Pictures paired with source code
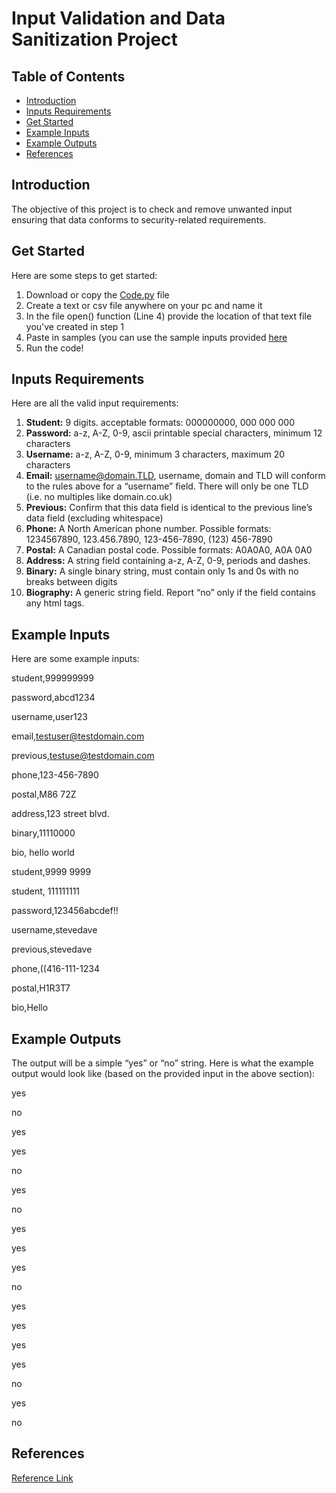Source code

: # Input Validation and Data Sanitization Project

## Table of Contents

- [Introduction](#Introduction)
- [Inputs Requirements](#Inputs-Requirements)
- [Get Started](#Get-Started)
- [Example Inputs](#Example-Inputs)
- [Example Outputs](#Example-Outputs)
- [References](#References)

<h2 id="#Introduction">Introduction</h2>

The objective of this project is to check and remove unwanted input ensuring that data conforms to security-related requirements.

<h2 id="#Get-Started">Get Started</h2>

Here are some steps to get started:

1. Download or copy the [Code.py](https://github.com/JacYuan1/Input-Validation-and-Data-Sanitization-Project/blob/main/Code.py) file
2. Create a text or csv file anywhere on your pc and name it
3. In the file open() function (Line 4) provide the location of that text file you've created in step 1
4. Paste in samples (you can use the sample inputs provided [here](#Example-Inputs)
5. Run the code!

<h2 id="#Inputs-Requirements">Inputs Requirements</h2>

Here are all the valid input requirements:

1. **Student:** 9 digits. acceptable formats: 000000000, 000 000 000
2. **Password:** a-z, A-Z, 0-9, ascii printable special characters, minimum 12 characters
3. **Username:** a-z, A-Z, 0-9, minimum 3 characters, maximum 20 characters
4. **Email:** username@domain.TLD, username, domain and TLD will conform to the rules above for a “username” field. There will only be one TLD (i.e. no multiples like domain.co.uk)
5. **Previous:** Confirm that this data field is identical to the previous line’s data field (excluding whitespace)
6. **Phone:** A North American phone number. Possible formats: 1234567890, 123.456.7890, 123-456-7890, (123) 456-7890
7. **Postal:** A Canadian postal code. Possible formats: A0A0A0, A0A 0A0
8. **Address:** A string field containing a-z, A-Z, 0-9, periods and dashes.
9. **Binary:** A single binary string, must contain only 1s and 0s with no breaks between digits
10. **Biography:** A generic string field. Report “no” only if the field contains any html tags.

<h2 id="#Example-Intputs">Example Inputs</h2>

Here are some example inputs:

student,999999999

password,abcd1234

username,user123

email,testuser@testdomain.com

previous,testuse@testdomain.com 

phone,123-456-7890

postal,M86 72Z

address,123 street blvd.

binary,11110000

bio,  hello world

student,9999 9999

student,   111111111

password,123456abcdef!!

username,stevedave

previous,stevedave

phone,((416-111-1234

postal,H1R3T7

bio,Hello<script>World</script>

<h2 id="#Example-Outputs">Example Outputs</h2>

The output will be a simple “yes” or “no” string. Here is what the example output would look like (based on the provided input in the above section):

yes

no

yes

yes

no

yes

no

yes

yes

yes

no

yes

yes

yes

yes

no

yes

no

## References

[Reference Link](https://github.com/JacYuan1/Input-Validation-and-Data-Sanitization-Project/blob/main/Reference.pdf)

• **Work request**:
Where an entry contains an image, skip the image and write out the rest exactly.

• **Written reply**:
Source code

: # Input Validation and Data Sanitization Project

## Table of Contents

- [Introduction](#Introduction)
- [Inputs Requirements](#Inputs-Requirements)
- [Get Started](#Get-Started)
- [Example Inputs](#Example-Inputs)
- [Example Outputs](#Example-Outputs)
- [References](#References)

<h2 id="#Introduction">Introduction</h2>

The objective of this project is to check and remove unwanted input ensuring that data conforms to security-related requirements.

<h2 id="#Get-Started">Get Started</h2>

Here are some steps to get started:

1. Download or copy the [Code.py](https://github.com/JacYuan1/Input-Validation-and-Data-Sanitization-Project/blob/main/Code.py) file
2. Create a text or csv file anywhere on your pc and name it
3. In the file open() function (Line 4) provide the location of that text file you've created in step 1
4. Paste in samples (you can use the sample inputs provided [here](#Example-Inputs)
5. Run the code!

<h2 id="#Inputs-Requirements">Inputs Requirements</h2>

Here are all the valid input requirements:

1. **Student:** 9 digits. acceptable formats: 000000000, 000 000 000
2. **Password:** a-z, A-Z, 0-9, ascii printable special characters, minimum 12 characters
3. **Username:** a-z, A-Z, 0-9, minimum 3 characters, maximum 20 characters
4. **Email:** username@domain.TLD, username, domain and TLD will conform to the rules above for a “username” field. There will only be one TLD (i.e. no multiples like domain.co.uk)
5. **Previous:** Confirm that this data field is identical to the previous line’s data field (excluding whitespace)
6. **Phone:** A North American phone number. Possible formats: 1234567890, 123.456.7890, 123-456-7890, (123) 456-7890
7. **Postal:** A Canadian postal code. Possible formats: A0A0A0, A0A 0A0
8. **Address:** A string field containing a-z, A-Z, 0-9, periods and dashes.
9. **Binary:** A single binary string, must contain only 1s and 0s with no breaks between digits
10. **Biography:** A generic string field. Report “no” only if the field contains any html tags.

<h2 id="#Example-Intputs">Example Inputs</h2>

Here are some example inputs:

student,999999999

password,abcd1234

username,user123

email,testuser@testdomain.com

previous,testuse@testdomain.com 

phone,123-456-7890

postal,M86 72Z

address,123 street blvd.

binary,11110000

bio,  hello world

student,9999 9999

student,   111111111

password,123456abcdef!!

username,stevedave

previous,stevedave

phone,((416-111-1234

postal,H1R3T7

bio,Hello<script>World</script>

<h2 id="#Example-Outputs">Example Outputs</h2>

The output will be a simple “yes” or “no” string. Here is what the example output would look like (based on the provided input in the above section):

yes

no

yes

yes

no

yes

no

yes

yes

yes

no

yes

yes

yes

yes

no

yes

no

## References

[Reference Link](https://github.com/JacYuan1/Input-Validation-and-Data-Sanitization-Project/blob/main/Reference.pdf)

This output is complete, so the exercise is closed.